После этого Амбросио освободили, ни о чем его не спрашивая, дабы не показалось, что Дараху подозревают в неискренности. Дон Луис обнял его и с радостным видом сказал: «Теперь, Амбросио, мне ясно, что в жилах твоих предков текла благородная кровь, а если это и не так, ты сам можешь положить начало новому дворянскому роду, ибо ты доблестен и благороден. Судя по тому, что мне говорили, я пред тобой в долгу и отныне буду обращаться с тобой так, как ты заслуживаешь».
«Твое намерение, сеньор, достойно такого человека, как ты, — ответил Осмин, — и я всегда буду гордиться милостями столь великодушного и знатного вельможи».

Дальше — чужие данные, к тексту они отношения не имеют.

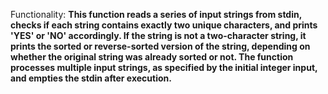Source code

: Functionality: **This function reads a series of input strings from stdin, checks if each string contains exactly two unique characters, and prints 'YES' or 'NO' accordingly. If the string is not a two-character string, it prints the sorted or reverse-sorted version of the string, depending on whether the original string was already sorted or not. The function processes multiple input strings, as specified by the initial integer input, and empties the stdin after execution.**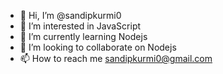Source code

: - 👋 Hi, I’m @sandipkurmi0
- 👀 I’m interested in JavaScript
- 🌱 I’m currently learning Nodejs
- 💞️ I’m looking to collaborate on Nodejs
- 📫 How to reach me sandipkurmi0@gmail.com

<!---
sandipkurmi0/sandipkurmi0 is a ✨ special ✨ repository because its `README.md` (this file) appears on your GitHub profile.
You can click the Preview link to take a look at your changes.
--->
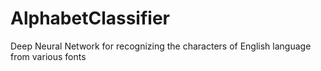 # AlphabetClassifier
Deep Neural Network for recognizing the characters of English language from various fonts
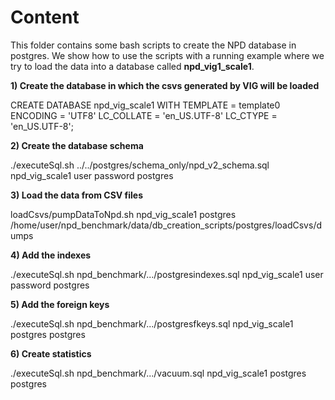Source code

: Content
======

This folder contains some bash scripts to create the NPD database in postgres. We show how to use the scripts with a running example where we try to load the data into a database called **npd_vig1_scale1**. 

**1) Create the database in which the csvs generated by VIG will be loaded**

CREATE DATABASE npd_vig_scale1 WITH TEMPLATE = template0 ENCODING = 'UTF8' LC_COLLATE = 'en_US.UTF-8' LC_CTYPE = 'en_US.UTF-8';

**2) Create the database schema**

./executeSql.sh ../../postgres/schema_only/npd_v2_schema.sql npd_vig_scale1 user password postgres

**3) Load the data from CSV files**

loadCsvs/pumpDataToNpd.sh npd_vig_scale1 postgres /home/user/npd_benchmark/data/db_creation_scripts/postgres/loadCsvs/dumps
   
**4) Add the indexes**

./executeSql.sh npd_benchmark/.../postgresindexes.sql npd_vig_scale1 user password postgres

**5) Add the foreign keys**

./executeSql.sh npd_benchmark/.../postgresfkeys.sql npd_vig_scale1 postgres postgres

**6) Create statistics**

./executeSql.sh npd_benchmark/.../vacuum.sql npd_vig_scale1 postgres postgres
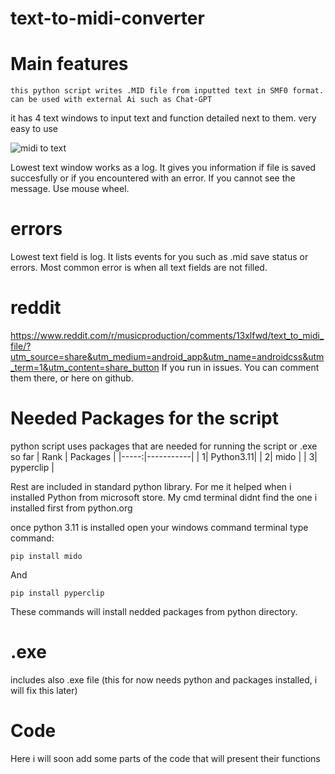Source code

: # text-to-midi-converter
# Main features
`this python script writes .MID file from inputted text in SMF0 format. can be used with external Ai such as Chat-GPT`

it has 4 text windows to input text and function detailed next to them. very easy to use

![midi to text](https://github.com/potkolainen/text-to-midi/assets/135180930/4bf9aa96-6e3f-48dd-8c8e-a383a452ff7f)

Lowest text window works as a log. It gives you information if file is saved succesfully or if you encountered with an error. If you cannot see the message. Use mouse wheel. 

# errors
Lowest text field is log. 
It lists events for you such as .mid save status or errors. 
Most common error is when all text fields are not filled. 


# reddit

https://www.reddit.com/r/musicproduction/comments/13xlfwd/text_to_midi_file/?utm_source=share&utm_medium=android_app&utm_name=androidcss&utm_term=1&utm_content=share_button
If you run in issues. You can comment them there, or here on github. 

# Needed Packages for the script
python script uses packages that are needed for running the script or .exe so far
| Rank | Packages  |
|-----:|-----------|
|     1| Python3.11|
|     2| mido      |
|     3| pyperclip |

Rest are included in standard python library.
For me it helped when i installed Python from microsoft store. My cmd terminal didnt find the one i installed first from python.org

once python 3.11 is installed open your windows command terminal
type command:

    pip install mido
    
And

    pip install pyperclip
    
These commands will install nedded packages from python directory. 


# .exe
includes also .exe file (this for now needs python and packages installed, i will fix this later)

# Code
Here i will soon add some parts of the code that will present their functions
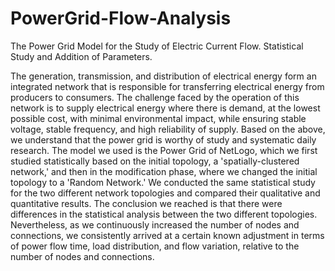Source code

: # PowerGrid-Flow-Analysis
The Power Grid Model for the Study of Electric Current Flow. Statistical Study and Addition of Parameters.

The generation, transmission, and distribution of electrical energy form an integrated network that is responsible for transferring electrical energy from producers to consumers. The challenge faced by the operation of this network is to supply electrical energy where there is demand, at the lowest possible cost, with minimal environmental impact, while ensuring stable voltage, stable frequency, and high reliability of supply. Based on the above, we understand that the power grid is worthy of study and systematic daily research. The model we used is the Power Grid of NetLogo, which we first studied statistically based on the initial topology, a 'spatially-clustered network,' and then in the modification phase, where we changed the initial topology to a 'Random Network.' We conducted the same statistical study for the two different network topologies and compared their qualitative and quantitative results. The conclusion we reached is that there were differences in the statistical analysis between the two different topologies. Nevertheless, as we continuously increased the number of nodes and connections, we consistently arrived at a certain known adjustment in terms of power flow time, load distribution, and flow variation, relative to the number of nodes and connections.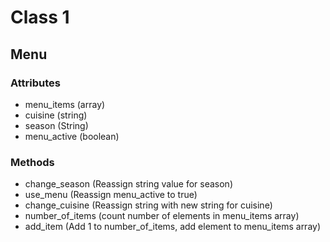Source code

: # Class 1

## Menu

### Attributes

- menu_items (array)
- cuisine (string)
- season (String)
- menu_active (boolean)


### Methods

- change_season (Reassign string value for season)
- use_menu (Reassign menu_active to true)
- change_cuisine (Reassign string with new string for cuisine)
- number_of_items (count number of elements in menu_items array)
- add_item (Add 1 to number_of_items, add element to menu_items array)
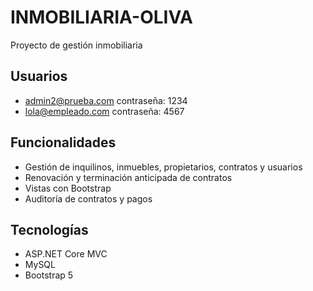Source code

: # INMOBILIARIA-OLIVA

Proyecto de gestión inmobiliaria 

## Usuarios

- admin2@prueba.com contraseña: 1234
- lola@empleado.com contraseña: 4567

## Funcionalidades

- Gestión de inquilinos, inmuebles, propietarios, contratos y usuarios
- Renovación y terminación anticipada de contratos
- Vistas con Bootstrap
- Auditoría de contratos y pagos

## Tecnologías

- ASP.NET Core MVC
- MySQL
- Bootstrap 5
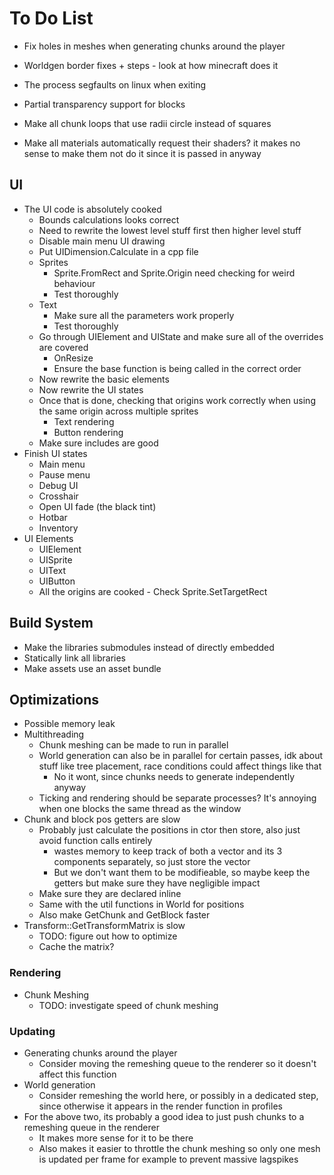 # To Do List

- Fix holes in meshes when generating chunks around the player
- Worldgen border fixes + steps - look at how minecraft does it
- The process segfaults on linux when exiting

- Partial transparency support for blocks
- Make all chunk loops that use radii circle instead of squares
- Make all materials automatically request their shaders? it makes no sense to make them not do it since it is passed in anyway

## UI

- The UI code is absolutely cooked
    - Bounds calculations looks correct
    - Need to rewrite the lowest level stuff first then higher level stuff
    - Disable main menu UI drawing
    - Put UIDimension.Calculate in a cpp file
    - Sprites
        - Sprite.FromRect and Sprite.Origin need checking for weird behaviour
        - Test thoroughly
    - Text
        - Make sure all the parameters work properly
        - Test thoroughly
    - Go through UIElement and UIState and make sure all of the overrides are covered
        - OnResize
        - Ensure the base function is being called in the correct order
    - Now rewrite the basic elements
    - Now rewrite the UI states
    - Once that is done, checking that origins work correctly when using the same origin across multiple sprites
        - Text rendering
        - Button rendering
    - Make sure includes are good
- Finish UI states
    - Main menu
    - Pause menu
    - Debug UI
    - Crosshair
    - Open UI fade (the black tint)
    - Hotbar
    - Inventory
- UI Elements
    - UIElement
    - UISprite
    - UIText
    - UIButton
    - All the origins are cooked - Check Sprite.SetTargetRect

## Build System

- Make the libraries submodules instead of directly embedded
- Statically link all libraries
- Make assets use an asset bundle

## Optimizations

- Possible memory leak
- Multithreading
    - Chunk meshing can be made to run in parallel
    - World generation can also be in parallel for certain passes, idk about stuff like tree placement, race conditions could affect things like that
        - No it wont, since chunks needs to generate independently anyway
    - Ticking and rendering should be separate processes? It's annoying when one blocks the same thread as the window
- Chunk and block pos getters are slow
    - Probably just calculate the positions in ctor then store, also just avoid function calls entirely
        - wastes memory to keep track of both a vector and its 3 components separately, so just store the vector
        - But we don't want them to be modifieable, so maybe keep the getters but make sure they have negligible impact
    - Make sure they are declared inline
    - Same with the util functions in World for positions
    - Also make GetChunk and GetBlock faster
- Transform::GetTransformMatrix is slow
    - TODO: figure out how to optimize
    - Cache the matrix?

### Rendering

- Chunk Meshing
    - TODO: investigate speed of chunk meshing

### Updating

- Generating chunks around the player
    - Consider moving the remeshing queue to the renderer so it doesn't affect this function
- World generation
    - Consider remeshing the world here, or possibly in a dedicated step, since otherwise it appears in the render function in profiles
- For the above two, its probably a good idea to just push chunks to a remeshing queue in the renderer
    - It makes more sense for it to be there
    - Also makes it easier to throttle the chunk meshing so only one mesh is updated per frame for example to prevent massive lagspikes

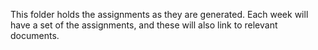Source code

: This folder holds the assignments as they are generated. Each week will have a set of the assignments, and these will also link to relevant documents.


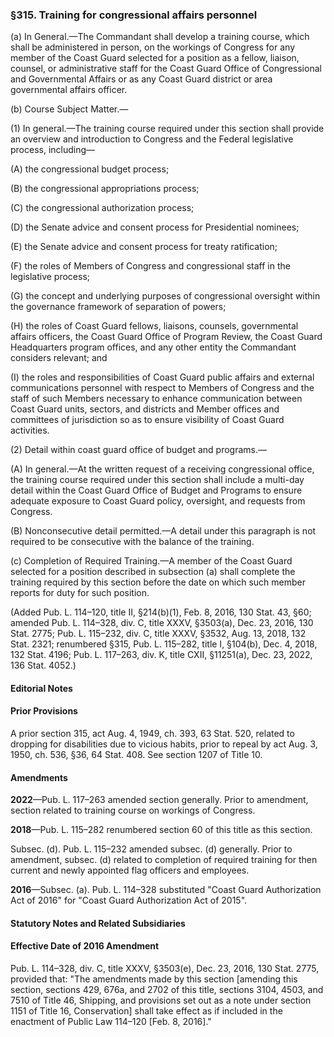 ### §315. Training for congressional affairs personnel ###

(a) In General.—The Commandant shall develop a training course, which shall be administered in person, on the workings of Congress for any member of the Coast Guard selected for a position as a fellow, liaison, counsel, or administrative staff for the Coast Guard Office of Congressional and Governmental Affairs or as any Coast Guard district or area governmental affairs officer.

(b) Course Subject Matter.—

(1) In general.—The training course required under this section shall provide an overview and introduction to Congress and the Federal legislative process, including—

(A) the congressional budget process;

(B) the congressional appropriations process;

(C) the congressional authorization process;

(D) the Senate advice and consent process for Presidential nominees;

(E) the Senate advice and consent process for treaty ratification;

(F) the roles of Members of Congress and congressional staff in the legislative process;

(G) the concept and underlying purposes of congressional oversight within the governance framework of separation of powers;

(H) the roles of Coast Guard fellows, liaisons, counsels, governmental affairs officers, the Coast Guard Office of Program Review, the Coast Guard Headquarters program offices, and any other entity the Commandant considers relevant; and

(I) the roles and responsibilities of Coast Guard public affairs and external communications personnel with respect to Members of Congress and the staff of such Members necessary to enhance communication between Coast Guard units, sectors, and districts and Member offices and committees of jurisdiction so as to ensure visibility of Coast Guard activities.

(2) Detail within coast guard office of budget and programs.—

(A) In general.—At the written request of a receiving congressional office, the training course required under this section shall include a multi-day detail within the Coast Guard Office of Budget and Programs to ensure adequate exposure to Coast Guard policy, oversight, and requests from Congress.

(B) Nonconsecutive detail permitted.—A detail under this paragraph is not required to be consecutive with the balance of the training.

(c) Completion of Required Training.—A member of the Coast Guard selected for a position described in subsection (a) shall complete the training required by this section before the date on which such member reports for duty for such position.

(Added Pub. L. 114–120, title II, §214(b)(1), Feb. 8, 2016, 130 Stat. 43, §60; amended Pub. L. 114–328, div. C, title XXXV, §3503(a), Dec. 23, 2016, 130 Stat. 2775; Pub. L. 115–232, div. C, title XXXV, §3532, Aug. 13, 2018, 132 Stat. 2321; renumbered §315, Pub. L. 115–282, title I, §104(b), Dec. 4, 2018, 132 Stat. 4196; Pub. L. 117–263, div. K, title CXII, §11251(a), Dec. 23, 2022, 136 Stat. 4052.)

#### **Editorial Notes** ####

#### Prior Provisions ####

A prior section 315, act Aug. 4, 1949, ch. 393, 63 Stat. 520, related to dropping for disabilities due to vicious habits, prior to repeal by act Aug. 3, 1950, ch. 536, §36, 64 Stat. 408. See section 1207 of Title 10.

#### Amendments ####

**2022**—Pub. L. 117–263 amended section generally. Prior to amendment, section related to training course on workings of Congress.

**2018**—Pub. L. 115–282 renumbered section 60 of this title as this section.

Subsec. (d). Pub. L. 115–232 amended subsec. (d) generally. Prior to amendment, subsec. (d) related to completion of required training for then current and newly appointed flag officers and employees.

**2016**—Subsec. (a). Pub. L. 114–328 substituted "Coast Guard Authorization Act of 2016" for "Coast Guard Authorization Act of 2015".

#### **Statutory Notes and Related Subsidiaries** ####

#### Effective Date of 2016 Amendment ####

Pub. L. 114–328, div. C, title XXXV, §3503(e), Dec. 23, 2016, 130 Stat. 2775, provided that: "The amendments made by this section [amending this section, sections 429, 676a, and 2702 of this title, sections 3104, 4503, and 7510 of Title 46, Shipping, and provisions set out as a note under section 1151 of Title 16, Conservation] shall take effect as if included in the enactment of Public Law 114–120 [Feb. 8, 2016]."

Осмину разрешили вернуться в сад и по-прежнему встречаться с Дарахой, словно они были близкими друзьями, и даже еще более свободно, чем раньше. Они могли беседовать, когда им вздумается, и теперь это уже никому не казалось непристойным.
Тем временем король и королева часто осведомлялись о здоровье Дарахи и о том, как ей живется в доме дона Луиса. И когда этот кабальеро подробно известил их о случившемся, они были весьма рады и в письмах своих наказывали ему и впредь заботиться о девице.
Дон Родриго и знатнейшие кабальеро этого города, видя, что Дараха в такой чести, и надеясь через нее заслужить благоволение королевской четы, задумали свататься к Дарахе и убедить ее принять крещение. По общему мнению, среди всех искателей ее руки больше других мог надеяться дон Родриго, ибо Дараха жила у него в доме. С виду все казалось яснее ясного и это предположение — самым вероятным; нрав, поведение и разум Дарахи были тому залогом, а подобные достоинства весьма ценятся, и кто сумел обнаружить перед людьми свою добродетель и благородство, заслуживает известности и почета. Но наши влюбленные уже давно обменялись сердцами, и ни один из них не был властен над собственным; поэтому они были столь же неколебимы в любви, сколь иные бывают в ненависти. Дараха вела себя так сдержанно и скромно, что никто из вздыхателей не имел повода отважиться на признание, хотя все ее боготворили. Каждый ухищрялся, как мог, расставляя сети, ища обходных путей к ее сердцу, но ни один не мог похвалиться успехом.